Dumping at Mandela site likely to continue for two years

– Mayor
Georgetown Mayor Hamilton Green says it is not likely that the city would stop depositing waste at the Mandel dump site within two years.

In an interview with Stabroek News Green said this is because of the controversy surrounding a new site aback Eccles where the municipality was supposed to have begun depositing refuse. He said dealing with the dump is a tremendous challenge and that the city does not have the “technical competence” to handle the matter properly.

Green said he empathises with residents near the Le Repentir Solid Waste Dump-site and recently held a two-day meeting to address the issue. He said the constant fires and subsequent thick smoke is as a result of constant combustion that occurs some 20-30 feet below the dump and there is no technology available locally to address this problem. Green also admitted that asbestos is indeed being disposed of at the dump, but in a “separate cell” and that municipality workers are reluctant to work at the site which is causing the “smoking” to get out of hand.

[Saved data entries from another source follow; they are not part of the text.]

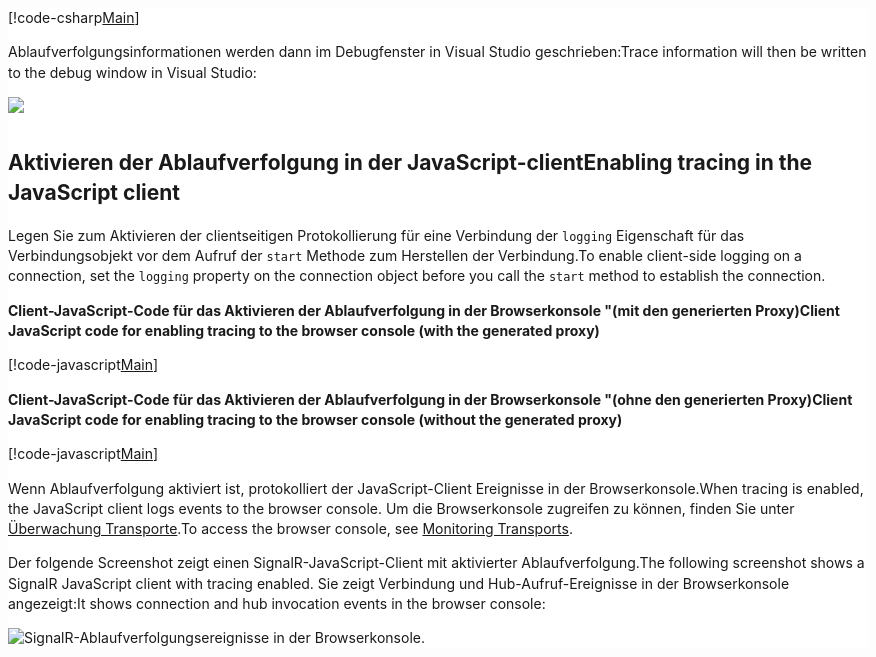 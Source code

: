 [!code-csharp[Main](enabling-signalr-tracing/samples/sample8.cs)]

<span data-ttu-id="e006e-192">Ablaufverfolgungsinformationen werden dann im Debugfenster in Visual Studio geschrieben:</span><span class="sxs-lookup"><span data-stu-id="e006e-192">Trace information will then be written to the debug window in Visual Studio:</span></span>

![](enabling-signalr-tracing/_static/image3.png)

<a id="javascript"></a>
## <a name="enabling-tracing-in-the-javascript-client"></a><span data-ttu-id="e006e-193">Aktivieren der Ablaufverfolgung in der JavaScript-client</span><span class="sxs-lookup"><span data-stu-id="e006e-193">Enabling tracing in the JavaScript client</span></span>

<span data-ttu-id="e006e-194">Legen Sie zum Aktivieren der clientseitigen Protokollierung für eine Verbindung der `logging` Eigenschaft für das Verbindungsobjekt vor dem Aufruf der `start` Methode zum Herstellen der Verbindung.</span><span class="sxs-lookup"><span data-stu-id="e006e-194">To enable client-side logging on a connection, set the `logging` property on the connection object before you call the `start` method to establish the connection.</span></span>

<span data-ttu-id="e006e-195">**Client-JavaScript-Code für das Aktivieren der Ablaufverfolgung in der Browserkonsole "(mit den generierten Proxy)**</span><span class="sxs-lookup"><span data-stu-id="e006e-195">**Client JavaScript code for enabling tracing to the browser console (with the generated proxy)**</span></span>

[!code-javascript[Main](enabling-signalr-tracing/samples/sample9.js?highlight=1)]

<span data-ttu-id="e006e-196">**Client-JavaScript-Code für das Aktivieren der Ablaufverfolgung in der Browserkonsole "(ohne den generierten Proxy)**</span><span class="sxs-lookup"><span data-stu-id="e006e-196">**Client JavaScript code for enabling tracing to the browser console (without the generated proxy)**</span></span>

[!code-javascript[Main](enabling-signalr-tracing/samples/sample10.js?highlight=2)]

<span data-ttu-id="e006e-197">Wenn Ablaufverfolgung aktiviert ist, protokolliert der JavaScript-Client Ereignisse in der Browserkonsole.</span><span class="sxs-lookup"><span data-stu-id="e006e-197">When tracing is enabled, the JavaScript client logs events to the browser console.</span></span> <span data-ttu-id="e006e-198">Um die Browserkonsole zugreifen zu können, finden Sie unter [Überwachung Transporte](../getting-started/introduction-to-signalr.md#MonitoringTransports).</span><span class="sxs-lookup"><span data-stu-id="e006e-198">To access the browser console, see [Monitoring Transports](../getting-started/introduction-to-signalr.md#MonitoringTransports).</span></span>

<span data-ttu-id="e006e-199">Der folgende Screenshot zeigt einen SignalR-JavaScript-Client mit aktivierter Ablaufverfolgung.</span><span class="sxs-lookup"><span data-stu-id="e006e-199">The following screenshot shows a SignalR JavaScript client with tracing enabled.</span></span> <span data-ttu-id="e006e-200">Sie zeigt Verbindung und Hub-Aufruf-Ereignisse in der Browserkonsole angezeigt:</span><span class="sxs-lookup"><span data-stu-id="e006e-200">It shows connection and hub invocation events in the browser console:</span></span>

![SignalR-Ablaufverfolgungsereignisse in der Browserkonsole.](enabling-signalr-tracing/_static/image4.png)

When this newspaper visited the site last week some Princes Street residents voiced their distress over the situation. At the time the dump was smoking and an excavator was turning up the contents while a man with a hose aided by a Hyundai pump sprayed water in an effort to douse the flames that continued to spring up around the area. On another visit several days later the dump was still smoking. Residents had said that they were “tired and fed up” of dealing with the health hazard. One woman said that she recently went over to the dump and saw asbestos being dumped and burnt there. She said too she saw parts of human feet, which were apparently dumped there after being surgically amputated. The woman told Stabroek News that if she had somewhere else to go she would move without hesitation as the smoke is jeopardising her family’s health. “When a circle breeze blow its horrible…you can feel the smoke and nastiness in yuh stomach.”

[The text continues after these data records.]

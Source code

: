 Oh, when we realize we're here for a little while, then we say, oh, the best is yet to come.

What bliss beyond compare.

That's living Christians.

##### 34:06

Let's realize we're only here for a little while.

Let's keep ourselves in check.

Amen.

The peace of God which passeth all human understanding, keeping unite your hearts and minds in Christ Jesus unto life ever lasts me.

Another resident said his wife delivered a baby eight days ago and there is no where else to take the child except to an environment that is unhealthy. He said residents had made several complaints to the Ministry of Health and even tried calling PAHO to no avail. He also showed this newspaper a number of medicine bottles that he has had to buy for his children who continually suffer from one ailment to another.

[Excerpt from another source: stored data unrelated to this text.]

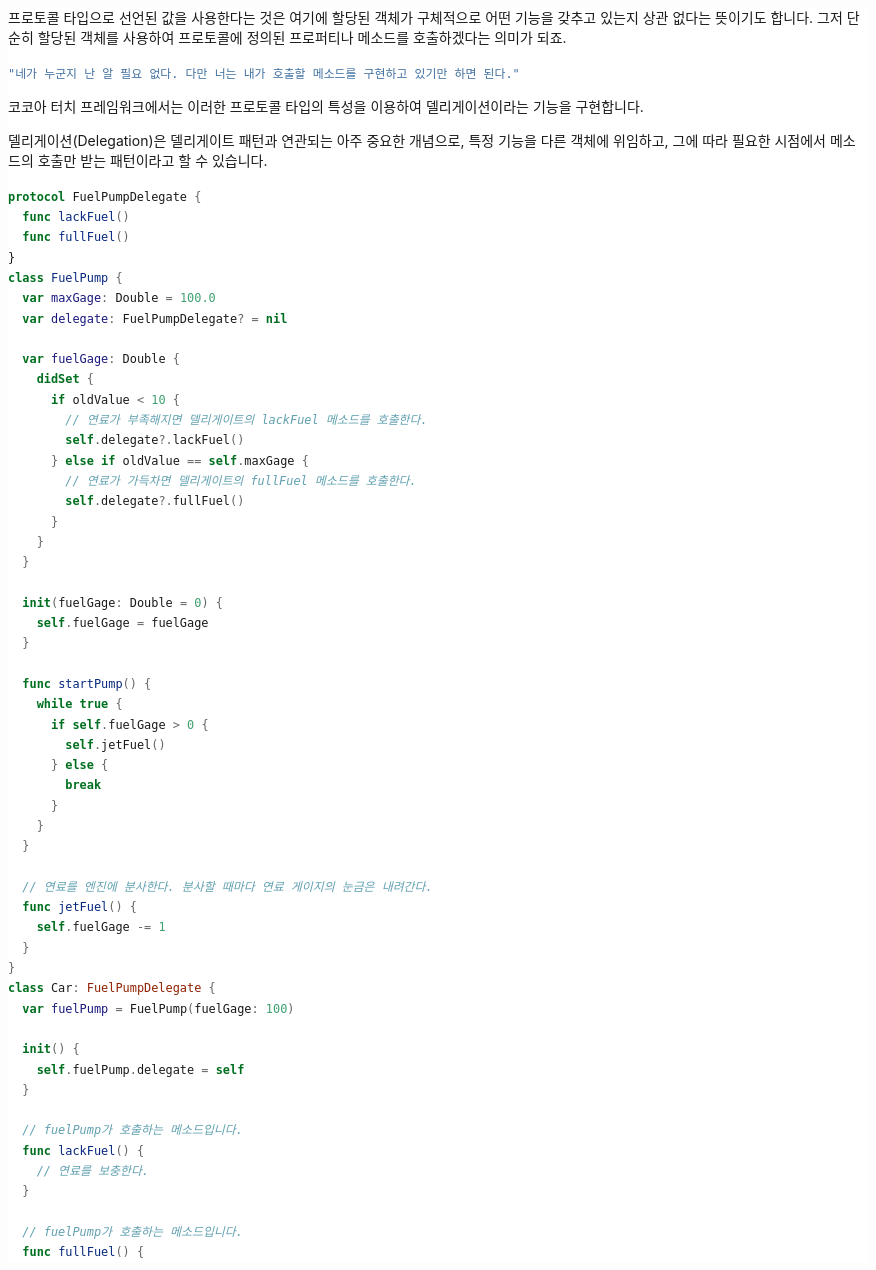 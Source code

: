 프로토콜 타입으로 선언된 값을 사용한다는 것은 여기에 할당된 객체가 구체적으로 어떤 기능을 갖추고 있는지 상관 없다는 뜻이기도 합니다. 그저 단순히 할당된 객체를 사용하여 프로토콜에 정의된 프로퍼티나 메소드를 호출하겠다는 의미가 되죠.

```swift
"네가 누군지 난 알 필요 없다. 다만 너는 내가 호출할 메소드를 구현하고 있기만 하면 된다."
```

코코아 터치 프레임워크에서는 이러한 프로토콜 타입의 특성을 이용하여 델리게이션이라는 기능을 구현합니다.

델리게이션(Delegation)은 델리게이트 패턴과 연관되는 아주 중요한 개념으로, 특정 기능을 다른 객체에 위임하고, 그에 따라 필요한 시점에서 메소드의 호출만 받는 패턴이라고 할 수 있습니다.

```swift
protocol FuelPumpDelegate {
  func lackFuel()
  func fullFuel()
}
class FuelPump {
  var maxGage: Double = 100.0
  var delegate: FuelPumpDelegate? = nil
  
  var fuelGage: Double {
    didSet {
      if oldValue < 10 {
        // 연료가 부족해지면 델리게이트의 lackFuel 메소드를 호출한다.
        self.delegate?.lackFuel()
      } else if oldValue == self.maxGage {
        // 연료가 가득차면 델리게이트의 fullFuel 메소드를 호출한다.
        self.delegate?.fullFuel()
      }
    }
  }
  
  init(fuelGage: Double = 0) {
    self.fuelGage = fuelGage
  }
  
  func startPump() {
    while true {
      if self.fuelGage > 0 {
        self.jetFuel()
      } else {
        break
      }
    }
  }
  
  // 연료를 엔진에 분사한다. 분사할 때마다 연료 게이지의 눈금은 내려간다.
  func jetFuel() {
    self.fuelGage -= 1
  }
}
class Car: FuelPumpDelegate {
  var fuelPump = FuelPump(fuelGage: 100)
  
  init() {
    self.fuelPump.delegate = self
  }
  
  // fuelPump가 호출하는 메소드입니다.
  func lackFuel() {
    // 연료를 보충한다.
  }
  
  // fuelPump가 호출하는 메소드입니다.
  func fullFuel() {
```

The problem of the dump alighting is ongoing. Methane gas produced from the waste material combusts fuelling flames that burn underneath the heap. Even when it rains heated material remains under the pile and the flames reignite when the temperatures rise. As regard the gas, Greene said there have been suggestions to drill and run pipes to get out the methane but again the country’s “technical competency” does not allow for this.